Une dizaine de cuistots en tablier blanc s'agitent dans une petite salle, maniant joues de boeuf braisées et dos de cabillaud. Chefs-propriétaires de restaurants à Saintes (Charente-Maritime), ils se sont lancés dans une "aventure humaine" pour "se sentir moins seul" après le "deuxième coup de massue" du reconfinement.

Pour 15 euros, ils proposent un menu déjeuner unique, de qualité, qui change quotidiennement, à déguster chez soi ou au bureau. Une centaine de repas par jour en moyenne. Moins le lundi mais "le vendredi c'est la folie".

Avant l'arrivée des premiers clients, il faut finir de dresser les "assiettes" à emporter - des boîtes en bambou compostables -- avec des mets préparés le matin même ou la veille.

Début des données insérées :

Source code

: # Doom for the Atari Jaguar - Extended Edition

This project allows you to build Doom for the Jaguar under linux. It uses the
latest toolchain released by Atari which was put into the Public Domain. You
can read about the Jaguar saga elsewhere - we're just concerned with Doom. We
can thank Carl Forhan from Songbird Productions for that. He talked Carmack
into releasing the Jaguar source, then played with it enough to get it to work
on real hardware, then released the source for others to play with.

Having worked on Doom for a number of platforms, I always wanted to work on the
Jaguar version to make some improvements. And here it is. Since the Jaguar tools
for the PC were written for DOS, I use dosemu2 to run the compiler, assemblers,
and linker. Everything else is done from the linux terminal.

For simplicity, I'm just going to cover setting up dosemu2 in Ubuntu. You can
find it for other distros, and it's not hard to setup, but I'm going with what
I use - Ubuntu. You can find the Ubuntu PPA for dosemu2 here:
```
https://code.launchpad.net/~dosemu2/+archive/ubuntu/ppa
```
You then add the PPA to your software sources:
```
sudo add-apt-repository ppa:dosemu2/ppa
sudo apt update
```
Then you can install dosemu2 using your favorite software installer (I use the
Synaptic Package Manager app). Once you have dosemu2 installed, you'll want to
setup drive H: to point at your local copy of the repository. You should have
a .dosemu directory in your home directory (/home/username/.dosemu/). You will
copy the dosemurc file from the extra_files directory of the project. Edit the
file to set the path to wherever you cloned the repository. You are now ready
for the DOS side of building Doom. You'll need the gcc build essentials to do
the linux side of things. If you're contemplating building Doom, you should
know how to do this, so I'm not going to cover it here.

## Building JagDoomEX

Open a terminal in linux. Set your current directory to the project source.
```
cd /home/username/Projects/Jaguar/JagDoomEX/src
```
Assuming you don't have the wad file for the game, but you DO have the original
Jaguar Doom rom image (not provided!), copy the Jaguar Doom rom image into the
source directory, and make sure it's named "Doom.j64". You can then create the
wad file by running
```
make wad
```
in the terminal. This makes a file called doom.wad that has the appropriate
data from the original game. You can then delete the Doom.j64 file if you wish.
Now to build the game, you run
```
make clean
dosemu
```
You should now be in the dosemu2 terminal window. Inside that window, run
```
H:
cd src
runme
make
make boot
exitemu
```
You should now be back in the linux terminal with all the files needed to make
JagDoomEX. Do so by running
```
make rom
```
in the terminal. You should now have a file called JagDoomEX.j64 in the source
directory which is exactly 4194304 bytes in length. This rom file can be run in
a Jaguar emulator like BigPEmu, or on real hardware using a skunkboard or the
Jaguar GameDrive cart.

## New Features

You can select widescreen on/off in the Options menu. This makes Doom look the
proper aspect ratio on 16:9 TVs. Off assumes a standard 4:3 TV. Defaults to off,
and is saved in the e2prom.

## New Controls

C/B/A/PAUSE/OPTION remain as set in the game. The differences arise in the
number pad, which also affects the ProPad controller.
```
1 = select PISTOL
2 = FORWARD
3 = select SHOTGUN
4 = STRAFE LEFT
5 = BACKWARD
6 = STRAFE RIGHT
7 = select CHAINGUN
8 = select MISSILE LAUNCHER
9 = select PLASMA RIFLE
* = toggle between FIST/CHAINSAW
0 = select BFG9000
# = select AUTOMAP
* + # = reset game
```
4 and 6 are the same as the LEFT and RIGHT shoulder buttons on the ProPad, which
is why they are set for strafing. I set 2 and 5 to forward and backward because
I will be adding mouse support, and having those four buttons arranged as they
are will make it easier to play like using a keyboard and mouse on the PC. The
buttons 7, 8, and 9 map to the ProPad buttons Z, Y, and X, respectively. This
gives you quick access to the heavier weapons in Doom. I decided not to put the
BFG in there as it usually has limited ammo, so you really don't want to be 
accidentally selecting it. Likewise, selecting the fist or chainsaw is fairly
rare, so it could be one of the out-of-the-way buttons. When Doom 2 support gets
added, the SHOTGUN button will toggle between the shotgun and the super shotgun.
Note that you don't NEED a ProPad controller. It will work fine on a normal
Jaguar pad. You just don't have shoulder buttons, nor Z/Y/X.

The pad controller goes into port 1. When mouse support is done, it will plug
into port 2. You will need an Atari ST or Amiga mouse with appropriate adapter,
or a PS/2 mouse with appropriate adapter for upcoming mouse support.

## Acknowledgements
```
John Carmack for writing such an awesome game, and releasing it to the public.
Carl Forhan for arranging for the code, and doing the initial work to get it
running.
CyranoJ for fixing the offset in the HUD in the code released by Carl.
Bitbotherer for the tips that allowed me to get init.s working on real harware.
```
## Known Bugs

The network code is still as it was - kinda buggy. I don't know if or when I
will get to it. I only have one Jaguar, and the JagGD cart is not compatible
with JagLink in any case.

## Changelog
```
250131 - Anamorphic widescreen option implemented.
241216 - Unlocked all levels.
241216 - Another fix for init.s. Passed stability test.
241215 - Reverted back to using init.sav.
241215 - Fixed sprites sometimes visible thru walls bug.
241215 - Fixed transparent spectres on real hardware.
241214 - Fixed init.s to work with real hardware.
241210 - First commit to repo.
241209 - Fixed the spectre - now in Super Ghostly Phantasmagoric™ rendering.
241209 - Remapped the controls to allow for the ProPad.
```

Ce jour-là, le boeuf et sa sauce de cuisson gélifiée sont assortis d'une pomme de terre, d'oignons grelots sucrés et d'une mirepoix de légumes. Le cabillaud a droit à un jus de persil et un lit de riz cantonais. La crème verveine citronnée attend d'être empaquetée, comme la salade de lentilles et sa neige de curry.

"Le travail à la chaîne, on n'a pas l'habitude", s'amuse un chef. "On est une brigade mais qui n'est composée que de chefs", rit un autre. La bonne ambiance est au rendez-vous, l'efficacité aussi. En un tournemain, entrées-plats-desserts sont emballés, les sacs marqués au nom du client.

Malgré le reconfinement, et les personnels au chômage partiel, "c'était vital" de continuer à cuisiner, explique Anne Chatel, membre comme les autres du "Cercle des restaurateurs saintongeais".

"Pour la deuxième fois, on se retrouvait sans travail du jour au lendemain, alors que décembre est notre mois le plus important... Il fallait qu'on fasse quelque chose ensemble".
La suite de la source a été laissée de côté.